Introduction to Multi-dimensional Model

A data structure optimized for data analysis

Purpose: Enable complex analytical and ad-hoc queries with rapid execution time
Key components: dimensions, measures, facts

Dimensions

Descriptive attributes by which facts are analyzed

Examples: time, product, customer, location

Dimensions are tables containing:

Attributes: Descriptive properties of a dimension
- product name, color, size
Hierarchies: Logical structures within a dimension that support different levels of granularity
- Example: Year > Quarter > Month > Day

Dimensions in Data Warehousing

Definition

Dimensions are descriptive attributes used to analyze facts in a data warehouse.
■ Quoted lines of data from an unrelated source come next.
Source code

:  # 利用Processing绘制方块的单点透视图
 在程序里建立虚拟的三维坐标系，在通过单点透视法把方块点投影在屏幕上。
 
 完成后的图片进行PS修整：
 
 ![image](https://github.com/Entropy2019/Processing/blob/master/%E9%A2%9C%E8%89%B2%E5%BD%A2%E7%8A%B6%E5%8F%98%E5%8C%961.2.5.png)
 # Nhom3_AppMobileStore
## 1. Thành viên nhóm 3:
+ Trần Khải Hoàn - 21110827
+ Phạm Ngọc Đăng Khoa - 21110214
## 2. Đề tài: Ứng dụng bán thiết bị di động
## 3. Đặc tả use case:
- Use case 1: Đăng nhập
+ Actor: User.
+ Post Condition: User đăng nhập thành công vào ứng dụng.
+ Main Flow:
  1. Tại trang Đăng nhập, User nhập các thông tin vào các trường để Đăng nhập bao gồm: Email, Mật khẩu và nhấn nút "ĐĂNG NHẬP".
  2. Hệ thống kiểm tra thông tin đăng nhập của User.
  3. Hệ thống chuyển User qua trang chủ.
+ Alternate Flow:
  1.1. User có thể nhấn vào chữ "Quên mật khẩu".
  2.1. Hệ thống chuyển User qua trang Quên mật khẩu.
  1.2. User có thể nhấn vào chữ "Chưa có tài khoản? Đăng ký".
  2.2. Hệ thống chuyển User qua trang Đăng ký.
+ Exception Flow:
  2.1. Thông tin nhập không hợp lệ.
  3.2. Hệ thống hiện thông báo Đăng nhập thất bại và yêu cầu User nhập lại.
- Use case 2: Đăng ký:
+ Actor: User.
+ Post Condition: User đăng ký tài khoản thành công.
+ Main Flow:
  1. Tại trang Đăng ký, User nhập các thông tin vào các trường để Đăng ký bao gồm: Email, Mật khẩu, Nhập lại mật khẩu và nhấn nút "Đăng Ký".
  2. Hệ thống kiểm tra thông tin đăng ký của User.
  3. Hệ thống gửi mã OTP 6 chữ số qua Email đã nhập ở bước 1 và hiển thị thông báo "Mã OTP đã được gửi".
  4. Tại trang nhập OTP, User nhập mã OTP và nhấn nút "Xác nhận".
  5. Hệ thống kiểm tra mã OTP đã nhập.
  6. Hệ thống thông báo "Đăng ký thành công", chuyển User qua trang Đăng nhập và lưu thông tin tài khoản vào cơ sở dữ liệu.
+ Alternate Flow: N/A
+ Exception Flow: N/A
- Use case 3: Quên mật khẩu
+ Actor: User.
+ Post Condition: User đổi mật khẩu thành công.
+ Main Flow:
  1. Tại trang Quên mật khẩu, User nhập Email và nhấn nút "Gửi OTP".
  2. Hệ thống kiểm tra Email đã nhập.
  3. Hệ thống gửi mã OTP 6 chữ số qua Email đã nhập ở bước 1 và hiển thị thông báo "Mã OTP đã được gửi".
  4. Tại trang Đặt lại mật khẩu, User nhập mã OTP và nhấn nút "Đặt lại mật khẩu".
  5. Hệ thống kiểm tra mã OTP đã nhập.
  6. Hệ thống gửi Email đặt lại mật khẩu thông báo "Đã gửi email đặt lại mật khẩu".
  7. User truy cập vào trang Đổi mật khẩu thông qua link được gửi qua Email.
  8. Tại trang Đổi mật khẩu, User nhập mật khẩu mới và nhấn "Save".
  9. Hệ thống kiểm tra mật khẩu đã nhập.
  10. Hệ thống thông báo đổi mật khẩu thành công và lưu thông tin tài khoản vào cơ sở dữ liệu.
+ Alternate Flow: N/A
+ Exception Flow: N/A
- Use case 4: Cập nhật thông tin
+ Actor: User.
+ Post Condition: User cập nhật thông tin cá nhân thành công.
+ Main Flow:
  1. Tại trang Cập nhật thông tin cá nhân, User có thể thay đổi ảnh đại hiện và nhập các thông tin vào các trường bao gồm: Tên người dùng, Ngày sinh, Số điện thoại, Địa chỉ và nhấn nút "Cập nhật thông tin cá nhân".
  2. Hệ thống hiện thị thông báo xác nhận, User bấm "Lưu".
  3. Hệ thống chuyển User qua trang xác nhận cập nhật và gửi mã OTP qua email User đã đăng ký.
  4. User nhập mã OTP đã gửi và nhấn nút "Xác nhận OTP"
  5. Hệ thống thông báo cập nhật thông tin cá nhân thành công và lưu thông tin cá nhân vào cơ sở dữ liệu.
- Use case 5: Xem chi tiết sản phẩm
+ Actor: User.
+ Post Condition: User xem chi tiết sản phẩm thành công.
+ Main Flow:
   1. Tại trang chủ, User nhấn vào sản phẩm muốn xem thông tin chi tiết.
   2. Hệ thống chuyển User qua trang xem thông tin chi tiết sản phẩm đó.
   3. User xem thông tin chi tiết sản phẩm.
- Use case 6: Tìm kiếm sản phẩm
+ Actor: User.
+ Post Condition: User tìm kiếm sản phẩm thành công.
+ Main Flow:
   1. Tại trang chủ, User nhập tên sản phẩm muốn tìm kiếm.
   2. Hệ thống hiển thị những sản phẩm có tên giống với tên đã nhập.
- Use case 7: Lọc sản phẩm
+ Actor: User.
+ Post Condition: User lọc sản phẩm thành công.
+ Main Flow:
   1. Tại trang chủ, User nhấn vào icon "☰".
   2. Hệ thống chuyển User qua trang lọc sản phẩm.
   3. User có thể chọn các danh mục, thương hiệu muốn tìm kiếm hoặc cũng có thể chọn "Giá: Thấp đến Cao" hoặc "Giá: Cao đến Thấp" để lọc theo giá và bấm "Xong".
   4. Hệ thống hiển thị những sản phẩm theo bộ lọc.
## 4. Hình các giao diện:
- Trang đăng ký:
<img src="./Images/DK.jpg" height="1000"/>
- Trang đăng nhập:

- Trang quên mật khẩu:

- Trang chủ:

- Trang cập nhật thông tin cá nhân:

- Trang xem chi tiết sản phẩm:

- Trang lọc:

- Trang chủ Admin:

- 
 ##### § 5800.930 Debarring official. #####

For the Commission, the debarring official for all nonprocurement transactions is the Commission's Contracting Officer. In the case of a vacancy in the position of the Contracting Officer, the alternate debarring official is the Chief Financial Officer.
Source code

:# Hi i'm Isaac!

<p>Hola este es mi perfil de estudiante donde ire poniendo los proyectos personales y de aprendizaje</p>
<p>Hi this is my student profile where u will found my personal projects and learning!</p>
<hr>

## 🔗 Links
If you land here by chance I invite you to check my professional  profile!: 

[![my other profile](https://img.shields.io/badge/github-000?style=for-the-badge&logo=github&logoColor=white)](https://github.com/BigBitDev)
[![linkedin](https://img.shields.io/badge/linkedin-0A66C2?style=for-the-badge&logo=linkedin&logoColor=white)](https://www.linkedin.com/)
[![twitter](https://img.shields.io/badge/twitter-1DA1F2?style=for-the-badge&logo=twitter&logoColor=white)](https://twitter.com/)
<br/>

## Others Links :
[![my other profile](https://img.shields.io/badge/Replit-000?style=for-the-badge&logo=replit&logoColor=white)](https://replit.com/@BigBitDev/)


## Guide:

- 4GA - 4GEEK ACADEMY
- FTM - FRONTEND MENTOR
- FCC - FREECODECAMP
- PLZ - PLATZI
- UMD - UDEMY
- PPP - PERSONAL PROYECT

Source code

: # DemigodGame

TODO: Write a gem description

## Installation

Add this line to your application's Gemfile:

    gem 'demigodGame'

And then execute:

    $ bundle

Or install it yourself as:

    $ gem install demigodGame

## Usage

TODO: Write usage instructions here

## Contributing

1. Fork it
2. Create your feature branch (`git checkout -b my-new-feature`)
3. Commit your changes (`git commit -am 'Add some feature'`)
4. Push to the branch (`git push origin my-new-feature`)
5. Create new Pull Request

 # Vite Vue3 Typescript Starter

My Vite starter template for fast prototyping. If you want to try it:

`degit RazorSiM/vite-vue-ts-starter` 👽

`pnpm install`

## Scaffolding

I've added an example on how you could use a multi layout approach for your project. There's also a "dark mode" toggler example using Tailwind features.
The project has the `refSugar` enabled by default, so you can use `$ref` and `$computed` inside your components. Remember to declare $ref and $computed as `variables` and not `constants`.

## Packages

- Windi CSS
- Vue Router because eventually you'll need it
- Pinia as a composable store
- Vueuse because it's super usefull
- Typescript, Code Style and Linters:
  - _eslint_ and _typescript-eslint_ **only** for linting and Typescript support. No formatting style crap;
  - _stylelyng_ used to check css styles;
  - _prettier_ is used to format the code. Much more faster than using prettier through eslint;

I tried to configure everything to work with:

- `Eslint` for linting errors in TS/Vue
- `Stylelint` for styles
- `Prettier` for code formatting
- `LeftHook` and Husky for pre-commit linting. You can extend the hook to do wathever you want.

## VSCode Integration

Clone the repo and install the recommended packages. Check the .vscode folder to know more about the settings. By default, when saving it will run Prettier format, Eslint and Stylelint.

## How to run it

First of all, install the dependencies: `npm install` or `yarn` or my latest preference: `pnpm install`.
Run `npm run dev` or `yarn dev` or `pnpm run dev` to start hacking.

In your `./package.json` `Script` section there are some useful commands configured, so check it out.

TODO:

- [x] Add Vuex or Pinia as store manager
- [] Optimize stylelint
They provide the context for numerical measures (facts) and enable various types of analysis.

Key Characteristics

Serve as the foundation for querying and filtering data
Organize data into hierarchies, allowing for drill-down and roll-up operations
Contain textual descriptions that give meaning to the numerical facts

Common Examples

Time: Allows analysis of data over different time periods (e.g., day, month, quarter, year)
Product: Enables analysis of data by product categories, individual products, etc.
Customer: Facilitates analysis based on customer attributes (e.g., demographics, behavior)
Location: Supports geographical analysis (e.g., country, region, city)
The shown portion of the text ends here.